### Instructions to follow:
When you return the entries, keep every word and mark exactly as it is.

### Raw data:
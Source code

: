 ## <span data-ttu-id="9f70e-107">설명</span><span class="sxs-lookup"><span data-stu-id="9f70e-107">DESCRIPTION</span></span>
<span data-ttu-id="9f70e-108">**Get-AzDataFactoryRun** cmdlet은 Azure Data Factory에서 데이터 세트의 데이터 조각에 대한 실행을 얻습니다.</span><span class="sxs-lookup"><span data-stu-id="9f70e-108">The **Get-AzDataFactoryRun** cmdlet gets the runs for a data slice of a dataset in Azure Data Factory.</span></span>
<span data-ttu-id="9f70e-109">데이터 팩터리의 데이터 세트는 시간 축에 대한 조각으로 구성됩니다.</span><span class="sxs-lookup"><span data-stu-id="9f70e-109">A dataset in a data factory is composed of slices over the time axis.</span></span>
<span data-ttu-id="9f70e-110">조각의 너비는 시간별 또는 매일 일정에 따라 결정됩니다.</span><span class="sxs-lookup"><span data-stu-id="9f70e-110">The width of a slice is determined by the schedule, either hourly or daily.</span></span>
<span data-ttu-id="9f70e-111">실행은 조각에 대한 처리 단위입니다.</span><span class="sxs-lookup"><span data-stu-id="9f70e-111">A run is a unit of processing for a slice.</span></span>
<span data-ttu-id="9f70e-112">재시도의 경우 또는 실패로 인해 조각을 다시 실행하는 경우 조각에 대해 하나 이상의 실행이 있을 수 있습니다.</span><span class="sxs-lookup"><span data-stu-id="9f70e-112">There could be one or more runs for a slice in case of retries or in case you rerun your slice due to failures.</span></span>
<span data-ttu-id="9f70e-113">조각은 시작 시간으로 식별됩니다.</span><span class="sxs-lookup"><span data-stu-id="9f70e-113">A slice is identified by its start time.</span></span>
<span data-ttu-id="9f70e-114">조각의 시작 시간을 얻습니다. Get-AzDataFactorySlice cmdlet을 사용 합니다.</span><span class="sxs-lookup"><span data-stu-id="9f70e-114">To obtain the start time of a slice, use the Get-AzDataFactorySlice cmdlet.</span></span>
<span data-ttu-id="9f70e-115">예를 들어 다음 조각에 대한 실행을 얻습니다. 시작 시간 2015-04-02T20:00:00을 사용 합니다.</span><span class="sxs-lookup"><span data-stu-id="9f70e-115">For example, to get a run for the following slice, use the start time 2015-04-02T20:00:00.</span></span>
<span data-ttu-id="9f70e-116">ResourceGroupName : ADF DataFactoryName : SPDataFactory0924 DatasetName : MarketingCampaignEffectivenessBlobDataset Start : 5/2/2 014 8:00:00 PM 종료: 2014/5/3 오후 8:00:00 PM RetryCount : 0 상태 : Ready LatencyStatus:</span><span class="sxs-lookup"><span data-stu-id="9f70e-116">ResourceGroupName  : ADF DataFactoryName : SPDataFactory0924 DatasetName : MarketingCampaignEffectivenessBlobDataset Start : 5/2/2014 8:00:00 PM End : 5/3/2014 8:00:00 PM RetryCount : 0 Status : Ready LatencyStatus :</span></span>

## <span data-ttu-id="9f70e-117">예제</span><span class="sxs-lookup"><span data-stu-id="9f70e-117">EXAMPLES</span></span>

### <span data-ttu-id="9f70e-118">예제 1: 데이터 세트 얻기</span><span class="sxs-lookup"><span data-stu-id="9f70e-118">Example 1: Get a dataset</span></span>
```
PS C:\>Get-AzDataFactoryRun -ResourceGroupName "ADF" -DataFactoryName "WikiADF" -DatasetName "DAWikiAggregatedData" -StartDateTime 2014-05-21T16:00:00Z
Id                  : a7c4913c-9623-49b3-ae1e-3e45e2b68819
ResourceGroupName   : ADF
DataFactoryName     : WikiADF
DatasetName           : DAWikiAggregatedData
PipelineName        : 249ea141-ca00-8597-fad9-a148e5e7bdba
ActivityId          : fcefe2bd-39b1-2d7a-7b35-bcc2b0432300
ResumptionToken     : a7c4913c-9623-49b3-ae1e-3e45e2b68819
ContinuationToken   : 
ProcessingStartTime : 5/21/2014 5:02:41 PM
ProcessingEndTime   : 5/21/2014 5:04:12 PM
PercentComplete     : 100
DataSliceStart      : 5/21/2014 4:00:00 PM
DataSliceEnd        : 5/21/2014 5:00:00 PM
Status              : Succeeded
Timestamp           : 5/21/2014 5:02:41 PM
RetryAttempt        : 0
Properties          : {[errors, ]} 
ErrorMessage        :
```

### Written response:
Source code

: ## <span data-ttu-id="9f70e-107">설명</span><span class="sxs-lookup"><span data-stu-id="9f70e-107">DESCRIPTION</span></span>
<span data-ttu-id="9f70e-108">**Get-AzDataFactoryRun** cmdlet은 Azure Data Factory에서 데이터 세트의 데이터 조각에 대한 실행을 얻습니다.</span><span class="sxs-lookup"><span data-stu-id="9f70e-108">The **Get-AzDataFactoryRun** cmdlet gets the runs for a data slice of a dataset in Azure Data Factory.</span></span>
<span data-ttu-id="9f70e-109">데이터 팩터리의 데이터 세트는 시간 축에 대한 조각으로 구성됩니다.</span><span class="sxs-lookup"><span data-stu-id="9f70e-109">A dataset in a data factory is composed of slices over the time axis.</span></span>
<span data-ttu-id="9f70e-110">조각의 너비는 시간별 또는 매일 일정에 따라 결정됩니다.</span><span class="sxs-lookup"><span data-stu-id="9f70e-110">The width of a slice is determined by the schedule, either hourly or daily.</span></span>
<span data-ttu-id="9f70e-111">실행은 조각에 대한 처리 단위입니다.</span><span class="sxs-lookup"><span data-stu-id="9f70e-111">A run is a unit of processing for a slice.</span></span>
<span data-ttu-id="9f70e-112">재시도의 경우 또는 실패로 인해 조각을 다시 실행하는 경우 조각에 대해 하나 이상의 실행이 있을 수 있습니다.</span><span class="sxs-lookup"><span data-stu-id="9f70e-112">There could be one or more runs for a slice in case of retries or in case you rerun your slice due to failures.</span></span>
<span data-ttu-id="9f70e-113">조각은 시작 시간으로 식별됩니다.</span><span class="sxs-lookup"><span data-stu-id="9f70e-113">A slice is identified by its start time.</span></span>
<span data-ttu-id="9f70e-114">조각의 시작 시간을 얻습니다. Get-AzDataFactorySlice cmdlet을 사용 합니다.</span><span class="sxs-lookup"><span data-stu-id="9f70e-114">To obtain the start time of a slice, use the Get-AzDataFactorySlice cmdlet.</span></span>
<span data-ttu-id="9f70e-115">예를 들어 다음 조각에 대한 실행을 얻습니다. 시작 시간 2015-04-02T20:00:00을 사용 합니다.</span><span class="sxs-lookup"><span data-stu-id="9f70e-115">For example, to get a run for the following slice, use the start time 2015-04-02T20:00:00.</span></span>
<span data-ttu-id="9f70e-116">ResourceGroupName : ADF DataFactoryName : SPDataFactory0924 DatasetName : MarketingCampaignEffectivenessBlobDataset Start : 5/2/2 014 8:00:00 PM 종료: 2014/5/3 오후 8:00:00 PM RetryCount : 0 상태 : Ready LatencyStatus:</span><span class="sxs-lookup"><span data-stu-id="9f70e-116">ResourceGroupName  : ADF DataFactoryName : SPDataFactory0924 DatasetName : MarketingCampaignEffectivenessBlobDataset Start : 5/2/2014 8:00:00 PM End : 5/3/2014 8:00:00 PM RetryCount : 0 Status : Ready LatencyStatus :</span></span>

## <span data-ttu-id="9f70e-117">예제</span><span class="sxs-lookup"><span data-stu-id="9f70e-117">EXAMPLES</span></span>

### <span data-ttu-id="9f70e-118">예제 1: 데이터 세트 얻기</span><span class="sxs-lookup"><span data-stu-id="9f70e-118">Example 1: Get a dataset</span></span>
```
PS C:\>Get-AzDataFactoryRun -ResourceGroupName "ADF" -DataFactoryName "WikiADF" -DatasetName "DAWikiAggregatedData" -StartDateTime 2014-05-21T16:00:00Z
Id                  : a7c4913c-9623-49b3-ae1e-3e45e2b68819
ResourceGroupName   : ADF
DataFactoryName     : WikiADF
DatasetName           : DAWikiAggregatedData
PipelineName        : 249ea141-ca00-8597-fad9-a148e5e7bdba
ActivityId          : fcefe2bd-39b1-2d7a-7b35-bcc2b0432300
ResumptionToken     : a7c4913c-9623-49b3-ae1e-3e45e2b68819
ContinuationToken   : 
ProcessingStartTime : 5/21/2014 5:02:41 PM
ProcessingEndTime   : 5/21/2014 5:04:12 PM
PercentComplete     : 100
DataSliceStart      : 5/21/2014 4:00:00 PM
DataSliceEnd        : 5/21/2014 5:00:00 PM
Status              : Succeeded
Timestamp           : 5/21/2014 5:02:41 PM
RetryAttempt        : 0
Properties          : {[errors, ]} 
ErrorMessage        :
```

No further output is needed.